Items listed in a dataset
- - - - - - -

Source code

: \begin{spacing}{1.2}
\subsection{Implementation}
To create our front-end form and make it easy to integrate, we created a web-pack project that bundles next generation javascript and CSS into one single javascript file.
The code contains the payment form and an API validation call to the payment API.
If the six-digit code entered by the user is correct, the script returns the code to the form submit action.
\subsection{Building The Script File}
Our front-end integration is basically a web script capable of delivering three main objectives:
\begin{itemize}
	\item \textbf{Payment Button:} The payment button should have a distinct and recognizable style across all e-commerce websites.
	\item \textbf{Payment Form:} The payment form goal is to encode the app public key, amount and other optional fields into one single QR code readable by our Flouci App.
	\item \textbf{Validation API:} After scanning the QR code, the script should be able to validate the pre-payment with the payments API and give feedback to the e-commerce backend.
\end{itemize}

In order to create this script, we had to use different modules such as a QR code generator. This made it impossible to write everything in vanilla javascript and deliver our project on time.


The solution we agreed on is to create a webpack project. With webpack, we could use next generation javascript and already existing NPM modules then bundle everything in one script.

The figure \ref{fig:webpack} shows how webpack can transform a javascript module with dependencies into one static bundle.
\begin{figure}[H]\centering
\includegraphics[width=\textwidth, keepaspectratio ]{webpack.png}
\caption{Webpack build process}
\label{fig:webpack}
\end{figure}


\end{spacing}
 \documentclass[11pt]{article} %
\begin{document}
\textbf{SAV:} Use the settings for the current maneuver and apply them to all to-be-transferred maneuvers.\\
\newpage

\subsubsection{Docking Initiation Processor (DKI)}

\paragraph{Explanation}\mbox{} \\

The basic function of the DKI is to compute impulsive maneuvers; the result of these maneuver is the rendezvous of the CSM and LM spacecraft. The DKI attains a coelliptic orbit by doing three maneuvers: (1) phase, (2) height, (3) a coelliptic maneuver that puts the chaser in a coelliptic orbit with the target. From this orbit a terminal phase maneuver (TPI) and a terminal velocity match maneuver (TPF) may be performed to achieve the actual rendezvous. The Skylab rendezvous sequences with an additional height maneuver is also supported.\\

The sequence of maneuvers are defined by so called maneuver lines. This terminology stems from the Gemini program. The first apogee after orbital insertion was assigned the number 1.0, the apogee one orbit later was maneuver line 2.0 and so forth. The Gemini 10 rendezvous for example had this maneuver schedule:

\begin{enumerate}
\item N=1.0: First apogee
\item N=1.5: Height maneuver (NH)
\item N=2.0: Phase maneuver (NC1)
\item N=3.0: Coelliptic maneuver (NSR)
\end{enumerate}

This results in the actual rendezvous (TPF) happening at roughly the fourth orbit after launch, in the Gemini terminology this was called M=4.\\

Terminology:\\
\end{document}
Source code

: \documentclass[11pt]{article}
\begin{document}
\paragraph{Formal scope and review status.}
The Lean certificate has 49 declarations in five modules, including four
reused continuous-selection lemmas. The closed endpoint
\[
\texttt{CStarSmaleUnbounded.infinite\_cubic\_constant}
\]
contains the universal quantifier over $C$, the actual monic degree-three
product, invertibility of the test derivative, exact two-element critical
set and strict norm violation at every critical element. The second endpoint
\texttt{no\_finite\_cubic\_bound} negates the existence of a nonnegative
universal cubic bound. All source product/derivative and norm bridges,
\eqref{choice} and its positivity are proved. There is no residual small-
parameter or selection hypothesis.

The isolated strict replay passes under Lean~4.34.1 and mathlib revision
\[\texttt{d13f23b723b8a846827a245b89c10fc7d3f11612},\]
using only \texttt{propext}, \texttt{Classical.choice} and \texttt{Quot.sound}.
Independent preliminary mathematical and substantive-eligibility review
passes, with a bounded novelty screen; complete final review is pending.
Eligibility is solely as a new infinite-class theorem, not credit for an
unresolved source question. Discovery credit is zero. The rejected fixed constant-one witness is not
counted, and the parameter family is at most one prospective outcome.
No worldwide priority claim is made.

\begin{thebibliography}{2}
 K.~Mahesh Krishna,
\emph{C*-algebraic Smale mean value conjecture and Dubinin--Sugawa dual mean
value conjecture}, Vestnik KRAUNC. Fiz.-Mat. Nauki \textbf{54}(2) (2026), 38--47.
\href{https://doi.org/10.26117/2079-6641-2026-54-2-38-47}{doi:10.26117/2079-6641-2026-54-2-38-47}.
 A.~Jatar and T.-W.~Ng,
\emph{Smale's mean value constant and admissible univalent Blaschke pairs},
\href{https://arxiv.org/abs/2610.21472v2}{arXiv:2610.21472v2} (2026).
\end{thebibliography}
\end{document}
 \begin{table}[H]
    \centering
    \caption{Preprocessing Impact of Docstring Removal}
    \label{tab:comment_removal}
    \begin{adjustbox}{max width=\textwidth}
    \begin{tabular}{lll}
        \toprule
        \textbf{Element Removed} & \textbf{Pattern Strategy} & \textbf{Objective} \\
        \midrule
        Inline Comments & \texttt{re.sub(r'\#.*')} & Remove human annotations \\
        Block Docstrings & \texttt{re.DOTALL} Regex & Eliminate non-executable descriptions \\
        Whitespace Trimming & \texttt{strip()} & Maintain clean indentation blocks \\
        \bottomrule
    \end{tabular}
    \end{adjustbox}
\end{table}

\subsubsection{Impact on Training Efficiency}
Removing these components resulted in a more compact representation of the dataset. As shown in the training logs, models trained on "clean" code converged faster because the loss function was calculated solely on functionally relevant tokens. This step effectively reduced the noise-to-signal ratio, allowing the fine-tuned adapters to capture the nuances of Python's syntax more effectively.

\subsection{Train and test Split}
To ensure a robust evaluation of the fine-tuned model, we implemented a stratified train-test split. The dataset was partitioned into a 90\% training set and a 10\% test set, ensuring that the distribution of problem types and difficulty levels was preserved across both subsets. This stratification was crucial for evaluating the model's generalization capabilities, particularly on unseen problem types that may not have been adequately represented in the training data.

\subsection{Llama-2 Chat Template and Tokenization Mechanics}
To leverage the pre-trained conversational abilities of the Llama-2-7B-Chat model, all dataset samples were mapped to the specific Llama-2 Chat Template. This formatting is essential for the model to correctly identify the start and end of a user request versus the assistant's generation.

- - - - - - -

Problem to solve
Every entry above should be written out again, precisely.

Solution
Source code

: \begin{spacing}{1.2}
\subsection{Implementation}
To create our front-end form and make it easy to integrate, we created a web-pack project that bundles next generation javascript and CSS into one single javascript file.
The code contains the payment form and an API validation call to the payment API.
If the six-digit code entered by the user is correct, the script returns the code to the form submit action.
\subsection{Building The Script File}
Our front-end integration is basically a web script capable of delivering three main objectives:
\begin{itemize}
	\item \textbf{Payment Button:} The payment button should have a distinct and recognizable style across all e-commerce websites.
	\item \textbf{Payment Form:} The payment form goal is to encode the app public key, amount and other optional fields into one single QR code readable by our Flouci App.
	\item \textbf{Validation API:} After scanning the QR code, the script should be able to validate the pre-payment with the payments API and give feedback to the e-commerce backend.
\end{itemize}

In order to create this script, we had to use different modules such as a QR code generator. This made it impossible to write everything in vanilla javascript and deliver our project on time.


The solution we agreed on is to create a webpack project. With webpack, we could use next generation javascript and already existing NPM modules then bundle everything in one script.

The figure \ref{fig:webpack} shows how webpack can transform a javascript module with dependencies into one static bundle.
\begin{figure}[H]\centering
\includegraphics[width=\textwidth, keepaspectratio ]{webpack.png}
\caption{Webpack build process}
\label{fig:webpack}
\end{figure}


\end{spacing}
 \documentclass[11pt]{article} %
\begin{document}
\textbf{SAV:} Use the settings for the current maneuver and apply them to all to-be-transferred maneuvers.\\
\newpage

\subsubsection{Docking Initiation Processor (DKI)}

\paragraph{Explanation}\mbox{} \\

The basic function of the DKI is to compute impulsive maneuvers; the result of these maneuver is the rendezvous of the CSM and LM spacecraft. The DKI attains a coelliptic orbit by doing three maneuvers: (1) phase, (2) height, (3) a coelliptic maneuver that puts the chaser in a coelliptic orbit with the target. From this orbit a terminal phase maneuver (TPI) and a terminal velocity match maneuver (TPF) may be performed to achieve the actual rendezvous. The Skylab rendezvous sequences with an additional height maneuver is also supported.\\

The sequence of maneuvers are defined by so called maneuver lines. This terminology stems from the Gemini program. The first apogee after orbital insertion was assigned the number 1.0, the apogee one orbit later was maneuver line 2.0 and so forth. The Gemini 10 rendezvous for example had this maneuver schedule:

\begin{enumerate}
\item N=1.0: First apogee
\item N=1.5: Height maneuver (NH)
\item N=2.0: Phase maneuver (NC1)
\item N=3.0: Coelliptic maneuver (NSR)
\end{enumerate}

This results in the actual rendezvous (TPF) happening at roughly the fourth orbit after launch, in the Gemini terminology this was called M=4.\\

Terminology:\\
\end{document}
Source code

: \documentclass[11pt]{article}
\begin{document}
\paragraph{Formal scope and review status.}
The Lean certificate has 49 declarations in five modules, including four
reused continuous-selection lemmas. The closed endpoint
\[
\texttt{CStarSmaleUnbounded.infinite\_cubic\_constant}
\]
contains the universal quantifier over $C$, the actual monic degree-three
product, invertibility of the test derivative, exact two-element critical
set and strict norm violation at every critical element. The second endpoint
\texttt{no\_finite\_cubic\_bound} negates the existence of a nonnegative
universal cubic bound. All source product/derivative and norm bridges,
\eqref{choice} and its positivity are proved. There is no residual small-
parameter or selection hypothesis.

The isolated strict replay passes under Lean~4.34.1 and mathlib revision
\[\texttt{d13f23b723b8a846827a245b89c10fc7d3f11612},\]
using only \texttt{propext}, \texttt{Classical.choice} and \texttt{Quot.sound}.
Independent preliminary mathematical and substantive-eligibility review
passes, with a bounded novelty screen; complete final review is pending.
Eligibility is solely as a new infinite-class theorem, not credit for an
unresolved source question. Discovery credit is zero. The rejected fixed constant-one witness is not
counted, and the parameter family is at most one prospective outcome.
No worldwide priority claim is made.

\begin{thebibliography}{2}
 K.~Mahesh Krishna,
\emph{C*-algebraic Smale mean value conjecture and Dubinin--Sugawa dual mean
value conjecture}, Vestnik KRAUNC. Fiz.-Mat. Nauki \textbf{54}(2) (2026), 38--47.
\href{https://doi.org/10.26117/2079-6641-2026-54-2-38-47}{doi:10.26117/2079-6641-2026-54-2-38-47}.
 A.~Jatar and T.-W.~Ng,
\emph{Smale's mean value constant and admissible univalent Blaschke pairs},
\href{https://arxiv.org/abs/2610.21472v2}{arXiv:2610.21472v2} (2026).
\end{thebibliography}
\end{document}
 \begin{table}[H]
    \centering
    \caption{Preprocessing Impact of Docstring Removal}
    \label{tab:comment_removal}
    \begin{adjustbox}{max width=\textwidth}
    \begin{tabular}{lll}
        \toprule
        \textbf{Element Removed} & \textbf{Pattern Strategy} & \textbf{Objective} \\
        \midrule
        Inline Comments & \texttt{re.sub(r'\#.*')} & Remove human annotations \\
        Block Docstrings & \texttt{re.DOTALL} Regex & Eliminate non-executable descriptions \\
        Whitespace Trimming & \texttt{strip()} & Maintain clean indentation blocks \\
        \bottomrule
    \end{tabular}
    \end{adjustbox}
\end{table}

\subsubsection{Impact on Training Efficiency}
Removing these components resulted in a more compact representation of the dataset. As shown in the training logs, models trained on "clean" code converged faster because the loss function was calculated solely on functionally relevant tokens. This step effectively reduced the noise-to-signal ratio, allowing the fine-tuned adapters to capture the nuances of Python's syntax more effectively.

\subsection{Train and test Split}
To ensure a robust evaluation of the fine-tuned model, we implemented a stratified train-test split. The dataset was partitioned into a 90\% training set and a 10\% test set, ensuring that the distribution of problem types and difficulty levels was preserved across both subsets. This stratification was crucial for evaluating the model's generalization capabilities, particularly on unseen problem types that may not have been adequately represented in the training data.

\subsection{Llama-2 Chat Template and Tokenization Mechanics}
To leverage the pre-trained conversational abilities of the Llama-2-7B-Chat model, all dataset samples were mapped to the specific Llama-2 Chat Template. This formatting is essential for the model to correctly identify the start and end of a user request versus the assistant's generation.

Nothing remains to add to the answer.